The Bombay Stock Exchange’s (BSE) efforts to bring volume in stock futures and options (F&O) traded on its platform by introducing delivery-based settlement in the segment has not succeeded so far.
Under the delivery-based system, or physical settlement, the contracts have to be settled with the underlying stocks instead of cash.
With effect from February 1, Asia’s oldest stock exchange changed settlement in all stock F&O contracts expiring on or after April 13 to delivery-based from cash-based. However, there is nil volume in these contracts since the introduction of the new mechanism, according to data by BS Research Bureau.
BSE Monthly Aggr F&O Turnover | |
Date | Rs lakh |
April, 2010 | 141.86 |
May, 2010 | 370.91 |
June, 2010 | 240.21 |
July, 2010 | 107.54 |
August, 2010 | 309.65 |
September, 2010 | 328.36 |
October, 2010 | 547.11 |
November, 2010 | 112.25 |
December, 2010 | 1292.47 |
January, 2011 | 113.10 |
February, 2011 | 9272.78 |
March, 2011 | 2534.96 |
April, 2011 | 1040.03 |
“As long as BSE is not able to bring in volumes in the futures segment, all new products are not going to work,” said Siddarth Bhamre, head of equity derivatives at Angel Broking.

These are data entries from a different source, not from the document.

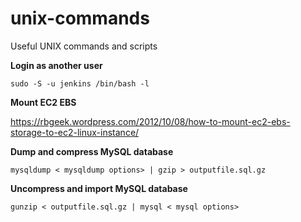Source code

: # unix-commands
Useful UNIX commands and scripts

**Login as another user**

    sudo -S -u jenkins /bin/bash -l
    
**Mount EC2 EBS**

https://rbgeek.wordpress.com/2012/10/08/how-to-mount-ec2-ebs-storage-to-ec2-linux-instance/

**Dump and compress MySQL database**

    mysqldump < mysqldump options> | gzip > outputfile.sql.gz
    
**Uncompress and import MySQL database**

    gunzip < outputfile.sql.gz | mysql < mysql options>
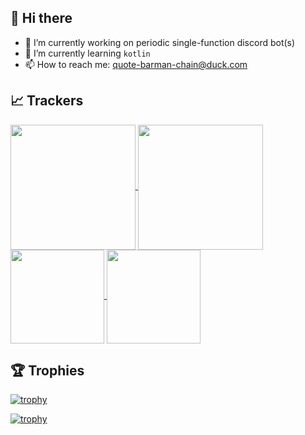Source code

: ## 👋 Hi there 

- 🔭 I’m currently working on periodic single-function discord bot(s)
- 🌱 I’m currently learning `kotlin`
- 📫 How to reach me: quote-barman-chain@duck.com

## 📈 Trackers

<!-- dark mode -->

<a href="https://github.com/anuraghazra/github-readme-stats#gh-dark-mode-only">
  <img height=200 align="center" src="https://github-readme-stats.vercel.app/api?username=wi11-holdsworth&show_icons=true&theme=tokyonight#gh-dark-mode-only" />
</a>
<a href="https://github.com/anuraghazra/github-readme-stats#gh-dark-mode-only">
  <img height=200 align="center" src="https://github-readme-stats.vercel.app/api/top-langs/?username=wi11-holdsworth&layout=compact&theme=tokyonight#gh-dark-mode-only" />
</a>

<!-- light mode -->

<a href="https://github.com/anuraghazra/github-readme-stats#gh-light-mode-only">
  <img height=150 align="center" src="https://github-readme-stats.vercel.app/api?username=wi11-holdsworth&show_icons=true&theme=light#gh-light-mode-only" />
</a>
<a href="https://github.com/anuraghazra/github-readme-stats#gh-light-mode-only">
  <img height=150 align="center" src="https://github-readme-stats.vercel.app/api/top-langs/?username=wi11-holdsworth&layout=compact&theme=light#gh-light-mode-only" />
</a>

## 🏆 Trophies

[![trophy](https://github-profile-trophy.vercel.app/?username=wi11-holdsworth&theme=tokyonight)](https://github.com/ryo-ma/github-profile-trophy#gh-dark-mode-only)

[![trophy](https://github-profile-trophy.vercel.app/?username=wi11-holdsworth)](https://github.com/ryo-ma/github-profile-trophy#gh-light-mode-only)
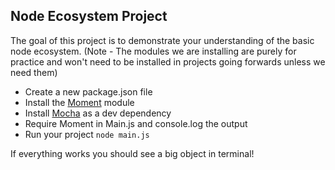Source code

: ## Node Ecosystem Project
The goal of this project is to demonstrate your understanding of the basic node ecosystem.
(Note - The modules we are installing are purely for practice and won't need to be installed in projects going forwards unless we need them)
* Create a new package.json file
* Install the [Moment](https://www.npmjs.com/package/moment) module
* Install [Mocha](https://www.npmjs.com/package/mocha) as a dev dependency
* Require Moment in Main.js and console.log the output
* Run your project `node main.js`

If everything works you should see a big object in terminal!
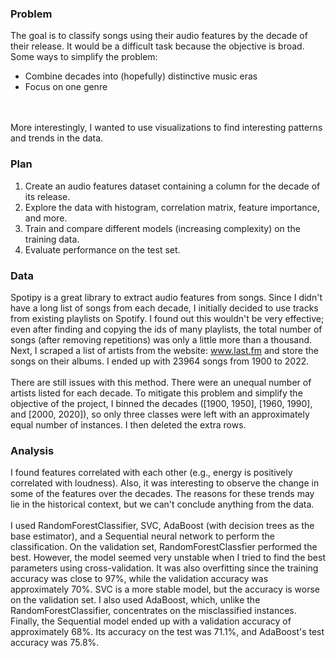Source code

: ### **Problem**
The goal is to classify songs using their audio features by the decade of their release. It would be a difficult task because the objective is broad.
<br>
Some ways to simplify the problem:
- Combine decades into (hopefully) distinctive music eras
- Focus on one genre 
<br>
<br>
More interestingly, I wanted to use visualizations to find interesting patterns and trends in the data.

### **Plan**
1. Create an audio features dataset containing a column for the decade of its release.
2. Explore the data with histogram, correlation matrix, feature importance, and more.
3. Train and compare different models (increasing complexity) on the training data.
4. Evaluate performance on the test set.

### **Data**
Spotipy is a great library to extract audio features from songs. Since I didn't have a long list of songs from each decade, I initially decided to use tracks from existing playlists on Spotify. I found out this wouldn't be very effective; even after finding and copying the ids of many playlists, the total number of songs (after removing repetitions) was only a little more than a thousand. Next, I scraped a list of artists from the website: www.last.fm and store the songs on their albums. I ended up with 23964 songs from 1900 to 2022. 
<br>
<br>
There are still issues with this method. There were an unequal number of artists listed for each decade. To mitigate this problem and simplify the objective of the project, I binned the decades ([1900, 1950], [1960, 1990], and [2000, 2020]), so only three classes were left with an approximately equal number of instances. I then deleted the extra rows.

### **Analysis**
I found features correlated with each other (e.g., energy is positively correlated with loudness). Also, it was interesting to observe the change in some of the features over the decades. The reasons for these trends may lie in the historical context, but we can't conclude anything from the data. 
<br>
<br>
I used RandomForestClassifier, SVC, AdaBoost (with decision trees as the base estimator), and a Sequential neural network to perform the classification. On the validation set, RandomForestClassfier performed the best. However, the model seemed very unstable when I tried to find the best parameters using cross-validation. It was also overfitting since the training accuracy was close to 97%, while the validation accuracy was approximately 70%. SVC is a more stable model, but the accuracy is worse on the validation set. I also used AdaBoost, which, unlike the RandomForestClassifier, concentrates on the misclassified instances. Finally, the Sequential model ended up with a validation accuracy of approximately 68%. Its accuracy on the test was 71.1%, and AdaBoost's test accuracy was 75.8%.

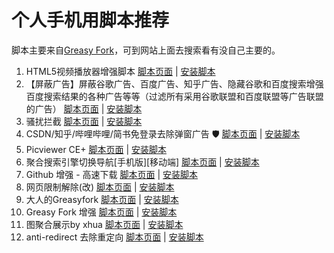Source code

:# 个人手机用脚本推荐
脚本主要来自[Greasy Fork](https://greasyfork.org/)，可到网站上面去搜索看有没自己主要的。
1. HTML5视频播放器增强脚本
[脚本页面](https://greasyfork.org/scripts/381682) | [安装脚本](https://greasyfork.org/scripts/381682/code/script.user.js)
2. 【屏蔽广告】屏蔽谷歌广告、百度广告、知乎广告、隐藏谷歌和百度搜索增强百度搜索结果的各种广告等等（过滤所有采用谷歌联盟和百度联盟等广告联盟的广告）
[脚本页面](https://greasyfork.org/scripts/460743) | [安装脚本](https://greasyfork.org/scripts/460743/code/script.user.js)
3. 骚扰拦截
[脚本页面](https://greasyfork.org/scripts/440871) | [安装脚本](https://greasyfork.org/scripts/440871/code/script.user.js)
4. CSDN/知乎/哔哩哔哩/简书免登录去除弹窗广告 🛡
[脚本页面](https://greasyfork.org/scripts/428960) | [安装脚本](https://greasyfork.org/scripts/428960/code/script.user.js)
5. Picviewer CE+
[脚本页面](https://greasyfork.org/scripts/24204) | [安装脚本](https://greasyfork.org/scripts/24204/code/script.user.js)
6. 聚合搜索引擎切换导航[手机版][移动端]
[脚本页面](https://greasyfork.org/scripts/462130) | [安装脚本](https://greasyfork.org/scripts/462130/code/script.user.js)
7. Github 增强 - 高速下载
[脚本页面](https://greasyfork.org/scripts/412245) | [安装脚本](https://greasyfork.org/scripts/412245/code/script.user.js)
8. 网页限制解除(改)
[脚本页面](https://greasyfork.org/scripts/28497) | [安装脚本](https://greasyfork.org/scripts/28497/code/script.user.js)
9. 大人的Greasyfork
[脚本页面](https://greasyfork.org/scripts/23840) | [安装脚本](https://greasyfork.org/scripts/23840/code/script.user.js)
10. Greasy Fork 增强
[脚本页面](https://greasyfork.org/scripts/467078) | [安装脚本](https://greasyfork.org/scripts/467078/code/script.user.js)
11. 图聚合展示by xhua
[脚本页面](https://greasyfork.org/scripts/442098) | [安装脚本](https://greasyfork.org/scripts/442098/code/script.user.js)
12. anti-redirect 去除重定向
[脚本页面](https://greasyfork.org/scripts/11915) | [安装脚本](https://greasyfork.org/scripts/11915/code/anti-redirect.user.js)
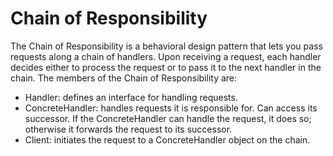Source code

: # Chain of Responsibility
The Chain of Responsibility is a behavioral design pattern that lets you pass requests along a chain of handlers. Upon receiving a request, each handler decides either to process the request or to pass it to the next handler in the chain.
The members of the Chain of Responsibility are:
- Handler: defines an interface for handling requests.
- ConcreteHandler: handles requests it is responsible for. Can access its successor. If the ConcreteHandler can handle the request, it does so; otherwise it forwards the request to its successor.
- Client: initiates the request to a ConcreteHandler object on the chain.

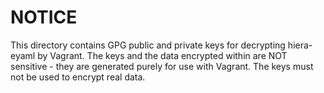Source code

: # NOTICE

This directory contains GPG public and private keys for decrypting
hiera-eyaml by Vagrant. The keys and the data encrypted within are NOT
sensitive - they are generated purely for use with Vagrant. The keys must
not be used to encrypt real data.
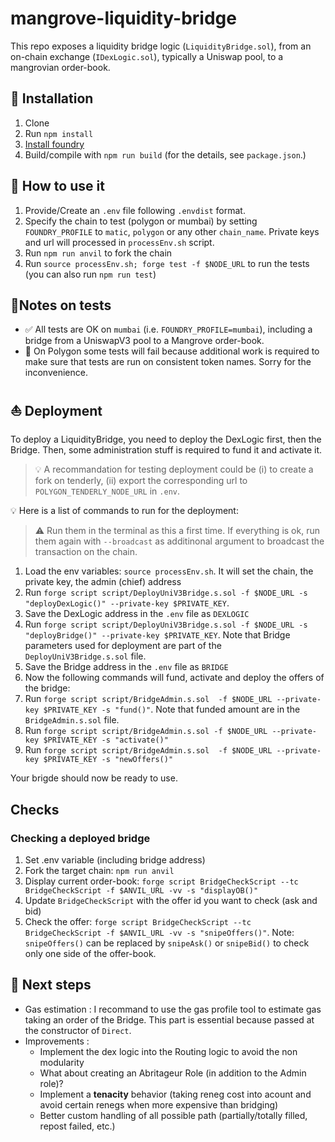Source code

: # mangrove-liquidity-bridge

This repo exposes a liquidity bridge logic (`LiquidityBridge.sol`), from an
on-chain exchange (`IDexLogic.sol`), typically a Uniswap pool, to a mangrovian
order-book.

## 🔨 Installation

1. Clone
2. Run `npm install`
3. [Install foundry](https://book.getfoundry.sh/getting-started/installation)
4. Build/compile with `npm run build` (for the details, see `package.json`.)

## 🎹 How to use it

1. Provide/Create an `.env` file following `.envdist` format.
2. Specify the chain to test (polygon or mumbai) by setting `FOUNDRY_PROFILE` to `matic`, `polygon` or any other `chain_name`. Private keys and url will processed in `processEnv.sh` script. 
3. Run `npm run anvil` to fork the chain
4. Run `source processEnv.sh; forge test -f $NODE_URL` to run the tests (you can also
   run `npm run test`)

## 🧪Notes on tests

- ✅ All tests are OK on `mumbai` (i.e. `FOUNDRY_PROFILE=mumbai`), including a
  bridge from a UniswapV3 pool to a Mangrove order-book.
- 🔴 On Polygon some tests will fail because additional work is required to make sure that tests are run on consistent token names. Sorry for the inconvenience.

## ⛵ Deployment

To deploy a LiquidityBridge, you need to deploy the DexLogic first, then the
Bridge. Then, some administration stuff is required to fund it and activate it.

> 💡 A recommandation for testing deployment could be (i) to create a fork on
tenderly, (ii) export the corresponding url to  `POLYGON_TENDERLY_NODE_URL` in
`.env`.

💡 Here is a list of commands to run for the deployment:  
 
> ⚠️ Run them in the terminal as this a first time. If everything is ok, run them
again with `--broadcast` as additinonal argument to broadcast the transaction on
the chain.

1. Load the env variables: `source processEnv.sh`. It will set the chain, the private key, the admin (chief) address
2. Run `forge script script/DeployUniV3Bridge.s.sol -f $NODE_URL -s "deployDexLogic()" --private-key $PRIVATE_KEY`. 
3. Save the DexLogic address in the `.env` file as `DEXLOGIC`
4. Run `forge script script/DeployUniV3Bridge.s.sol -f $NODE_URL -s "deployBridge()" --private-key $PRIVATE_KEY`. Note that Bridge parameters used for deployment are part of the `DeployUniV3Bridge.s.sol` file.
5. Save the Bridge address in the `.env` file as `BRIDGE`
6. Now the following commands will fund, activate and deploy the offers of the bridge:
7. Run `forge script script/BridgeAdmin.s.sol  -f $NODE_URL --private-key
   $PRIVATE_KEY -s "fund()"`. Note that funded amount are in the
   `BridgeAdmin.s.sol` file.
8. Run `forge script script/BridgeAdmin.s.sol -f $NODE_URL --private-key $PRIVATE_KEY -s "activate()"`
9. Run `forge script script/BridgeAdmin.s.sol  -f $NODE_URL --private-key $PRIVATE_KEY -s "newOffers()"`

Your brigde should now be ready to use.

## Checks

### Checking a deployed bridge

1. Set .env variable (including bridge address)
2. Fork the target chain: `npm run anvil`
3. Display current order-book: `forge script BridgeCheckScript --tc BridgeCheckScript -f $ANVIL_URL -vv -s "displayOB()"`
4. Update `BridgeCheckScript` with the offer id you want to check (ask and bid)
5. Check the offer: `forge script BridgeCheckScript --tc BridgeCheckScript -f $ANVIL_URL -vv -s "snipeOffers()"`. Note: `snipeOffers()` can be replaced by `snipeAsk()` or `snipeBid()` to check only one side of the offer-book. 

## 📆 Next steps

- Gas estimation : I recommand to use the gas profile tool to estimate gas
  taking an order of the Bridge. This part is essential because passed at the
  constructor of `Direct`.
- Improvements : 
  - Implement the dex logic into the Routing logic to avoid the non modularity
  - What about creating an Abritageur Role (in addition to the Admin role)?
  - Implement a **tenacity** behavior (taking reneg cost into acount and avoid
    certain renegs when more expensive than bridging)
  - Better custom handling of all possible path (partially/totally filled,
    repost failed, etc.)
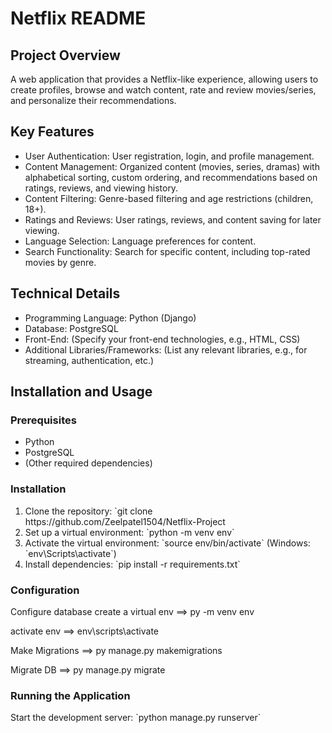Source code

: <!DOCTYPE html>
<html>

<body>
  <h1>Netflix README</h1>
  <h2>Project Overview</h2>
  <p>A web application that provides a Netflix-like experience, allowing users to create profiles, browse and watch content, rate and review movies/series, and personalize their recommendations.</p>

  <h2>Key Features</h2>
  <ul>
    <li>User Authentication: User registration, login, and profile management.</li>
    <li>Content Management: Organized content (movies, series, dramas) with alphabetical sorting, custom ordering, and recommendations based on ratings, reviews, and viewing history.</li>
    <li>Content Filtering: Genre-based filtering and age restrictions (children, 18+).</li>
    <li>Ratings and Reviews: User ratings, reviews, and content saving for later viewing.</li>
    <li>Language Selection: Language preferences for content.</li>
    <li>Search Functionality: Search for specific content, including top-rated movies by genre.</li>
  </ul>

  <h2>Technical Details</h2>
  <ul>
    <li>Programming Language: Python (Django)</li>
    <li>Database: PostgreSQL</li>
    <li>Front-End: (Specify your front-end technologies, e.g., HTML, CSS)</li>
    <li>Additional Libraries/Frameworks: (List any relevant libraries, e.g., for streaming, authentication, etc.)</li>
  </ul>

  <h2>Installation and Usage</h2>
  <h3>Prerequisites</h3>
  <ul>
    <li>Python</li>
    <li>PostgreSQL</li>
    <li>(Other required dependencies)</li>
  </ul>

  <h3>Installation</h3>
  <ol>
    <li>Clone the repository: `git clone https://github.com/Zeelpatel1504/Netflix-Project </li>
    <li>Set up a virtual environment: `python -m venv env`</li>
    <li>Activate the virtual environment: `source env/bin/activate` (Windows: `env\Scripts\activate`)</li>
    <li>Install dependencies: `pip install -r requirements.txt`</li>
  </ol>

  <h3>Configuration</h3>
  <p>Configure database
create a virtual env
==> py -m venv env

activate env
==> env\scripts\activate

Make Migrations
==> py manage.py makemigrations

Migrate DB
==> py manage.py migrate


  <h3>Running the Application</h3>
  <p>Start the development server: `python manage.py runserver`</p>

  </body>
</html>
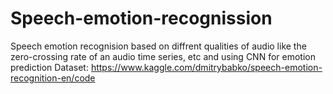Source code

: # Speech-emotion-recognission
Speech emotion recognision based on diffrent qualities of audio like the zero-crossing rate of an audio time series, etc and using CNN for emotion prediction
Dataset: https://www.kaggle.com/dmitrybabko/speech-emotion-recognition-en/code
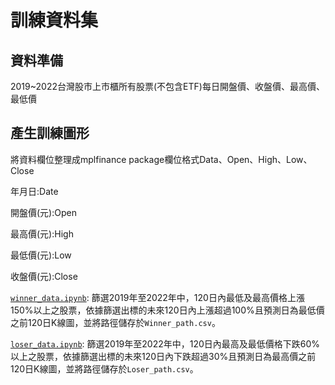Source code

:# 訓練資料集

## 資料準備

2019~2022台灣股市上市櫃所有股票(不包含ETF)每日開盤價、收盤價、最高價、最低價

## 產生訓練圖形

將資料欄位整理成mplfinance package欄位格式Data、Open、High、Low、Close

年月日:Date

開盤價(元):Open

最高價(元):High

最低價(元):Low

收盤價(元):Close

[`winner_data.ipynb`](winner_data.ipynb): 篩選2019年至2022年中，120日內最低及最高價格上漲150%以上之股票，依據篩選出標的未來120日內上漲超過100%且預測日為最低價之前120日K線圖，並將路徑儲存於`Winner_path.csv`。

[`loser_data.ipynb`](loser_data.ipynb): 篩選2019年至2022年中，120日內最高及最低價格下跌60%以上之股票，依據篩選出標的未來120日內下跌超過30%且預測日為最高價之前120日K線圖，並將路徑儲存於`Loser_path.csv`。

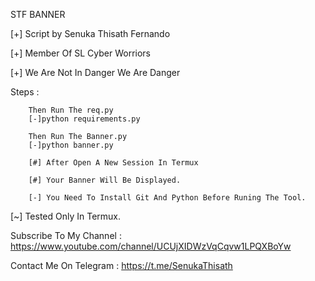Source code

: STF BANNER



[+] Script by Senuka Thisath Fernando

[+] Member Of SL Cyber Worriors

[+] We Are Not In Danger We Are Danger





Steps :

        Then Run The req.py
        [-]python requirements.py
        
        Then Run The Banner.py
        [-]python banner.py
        
        [#] After Open A New Session In Termux   
        
        [#] Your Banner Will Be Displayed.
        
        [-] You Need To Install Git And Python Before Runing The Tool.
                                                                                
[~] Tested Only In Termux.

Subscribe To My Channel : https://www.youtube.com/channel/UCUjXIDWzVqCqvw1LPQXBoYw


Contact Me On Telegram  : https://t.me/SenukaThisath
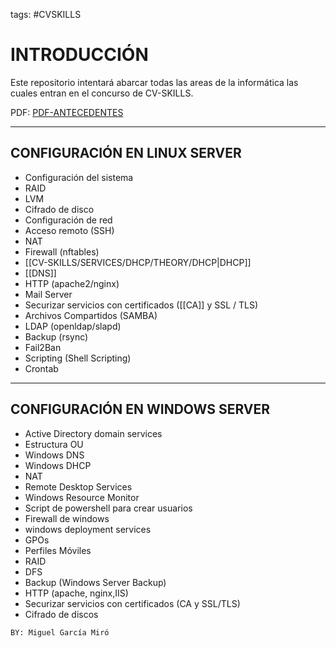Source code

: tags: #CVSKILLS 

# INTRODUCCIÓN

Este repositorio intentará abarcar todas las areas de la informática las cuales entran en el concurso de CV-SKILLS.

PDF:  [PDF-ANTECEDENTES](PP39_TIC_Administración_de_Sistemas_en_Red_2022.pdf)

---

## CONFIGURACIÓN EN LINUX SERVER
- Configuración del sistema
- RAID
- LVM
- Cifrado de disco
- Configuración de red
- Acceso remoto (SSH)
- NAT
- Firewall (nftables)
- [[CV-SKILLS/SERVICES/DHCP/THEORY/DHCP|DHCP]]
- [[DNS]]
- HTTP (apache2/nginx)
- Mail Server
- Securizar servicios con certificados ([[CA]] y SSL / TLS)
- Archivos Compartidos (SAMBA)
- LDAP (openldap/slapd)
- Backup (rsync)
- Fail2Ban
- Scripting (Shell Scripting)
- Crontab

---

## CONFIGURACIÓN EN WINDOWS SERVER
- Active Directory domain services
- Estructura OU
- Windows DNS
- Windows DHCP
- NAT
- Remote Desktop Services
- Windows Resource Monitor
- Script de powershell para crear usuarios
- Firewall de windows
- windows deployment services
- GPOs
- Perfiles Móviles
- RAID
- DFS
- Backup (Windows Server Backup)
- HTTP (apache, nginx,IIS)
- Securizar servicios con certificados (CA y SSL/TLS)
- Cifrado de discos

`BY: Miguel García Miró`
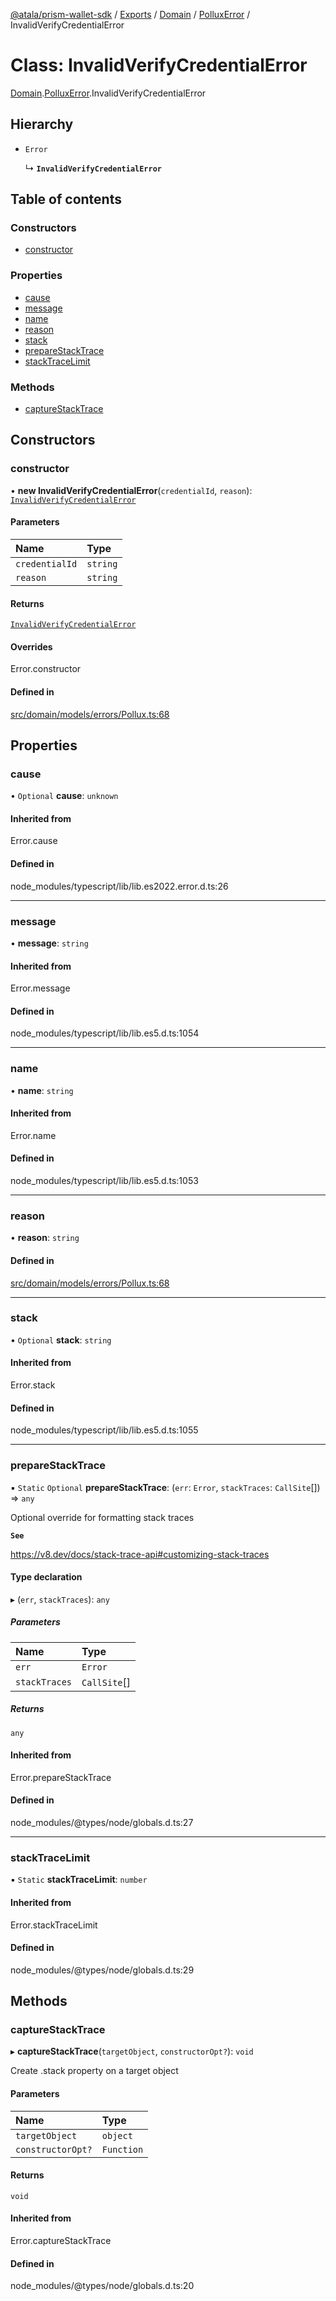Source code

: [@atala/prism-wallet-sdk](../README.md) / [Exports](../modules.md) / [Domain](../modules/Domain.md) / [PolluxError](../modules/Domain.PolluxError.md) / InvalidVerifyCredentialError

# Class: InvalidVerifyCredentialError

[Domain](../modules/Domain.md).[PolluxError](../modules/Domain.PolluxError.md).InvalidVerifyCredentialError

## Hierarchy

- `Error`

  ↳ **`InvalidVerifyCredentialError`**

## Table of contents

### Constructors

- [constructor](Domain.PolluxError.InvalidVerifyCredentialError.md#constructor)

### Properties

- [cause](Domain.PolluxError.InvalidVerifyCredentialError.md#cause)
- [message](Domain.PolluxError.InvalidVerifyCredentialError.md#message)
- [name](Domain.PolluxError.InvalidVerifyCredentialError.md#name)
- [reason](Domain.PolluxError.InvalidVerifyCredentialError.md#reason)
- [stack](Domain.PolluxError.InvalidVerifyCredentialError.md#stack)
- [prepareStackTrace](Domain.PolluxError.InvalidVerifyCredentialError.md#preparestacktrace)
- [stackTraceLimit](Domain.PolluxError.InvalidVerifyCredentialError.md#stacktracelimit)

### Methods

- [captureStackTrace](Domain.PolluxError.InvalidVerifyCredentialError.md#capturestacktrace)

## Constructors

### constructor

• **new InvalidVerifyCredentialError**(`credentialId`, `reason`): [`InvalidVerifyCredentialError`](Domain.PolluxError.InvalidVerifyCredentialError.md)

#### Parameters

| Name | Type |
| :------ | :------ |
| `credentialId` | `string` |
| `reason` | `string` |

#### Returns

[`InvalidVerifyCredentialError`](Domain.PolluxError.InvalidVerifyCredentialError.md)

#### Overrides

Error.constructor

#### Defined in

[src/domain/models/errors/Pollux.ts:68](https://github.com/input-output-hk/atala-prism-wallet-sdk-ts/blob/1ffdae52df023bad4ba1a76cf6d76793dfc29b80/src/domain/models/errors/Pollux.ts#L68)

## Properties

### cause

• `Optional` **cause**: `unknown`

#### Inherited from

Error.cause

#### Defined in

node_modules/typescript/lib/lib.es2022.error.d.ts:26

___

### message

• **message**: `string`

#### Inherited from

Error.message

#### Defined in

node_modules/typescript/lib/lib.es5.d.ts:1054

___

### name

• **name**: `string`

#### Inherited from

Error.name

#### Defined in

node_modules/typescript/lib/lib.es5.d.ts:1053

___

### reason

• **reason**: `string`

#### Defined in

[src/domain/models/errors/Pollux.ts:68](https://github.com/input-output-hk/atala-prism-wallet-sdk-ts/blob/1ffdae52df023bad4ba1a76cf6d76793dfc29b80/src/domain/models/errors/Pollux.ts#L68)

___

### stack

• `Optional` **stack**: `string`

#### Inherited from

Error.stack

#### Defined in

node_modules/typescript/lib/lib.es5.d.ts:1055

___

### prepareStackTrace

▪ `Static` `Optional` **prepareStackTrace**: (`err`: `Error`, `stackTraces`: `CallSite`[]) => `any`

Optional override for formatting stack traces

**`See`**

https://v8.dev/docs/stack-trace-api#customizing-stack-traces

#### Type declaration

▸ (`err`, `stackTraces`): `any`

##### Parameters

| Name | Type |
| :------ | :------ |
| `err` | `Error` |
| `stackTraces` | `CallSite`[] |

##### Returns

`any`

#### Inherited from

Error.prepareStackTrace

#### Defined in

node_modules/@types/node/globals.d.ts:27

___

### stackTraceLimit

▪ `Static` **stackTraceLimit**: `number`

#### Inherited from

Error.stackTraceLimit

#### Defined in

node_modules/@types/node/globals.d.ts:29

## Methods

### captureStackTrace

▸ **captureStackTrace**(`targetObject`, `constructorOpt?`): `void`

Create .stack property on a target object

#### Parameters

| Name | Type |
| :------ | :------ |
| `targetObject` | `object` |
| `constructorOpt?` | `Function` |

#### Returns

`void`

#### Inherited from

Error.captureStackTrace

#### Defined in

node_modules/@types/node/globals.d.ts:20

“Also, for delivery-based settlement to succeed, you need to have very strong stock lending and borrowing mechanism (SLBM), which is absent on Indian stock exchanges,” he added.
Delivery-based settlement in the equity derivatives was a long-standing demand of a large section of market players in India which opined that the practice of cash settlement leads to excessive speculation.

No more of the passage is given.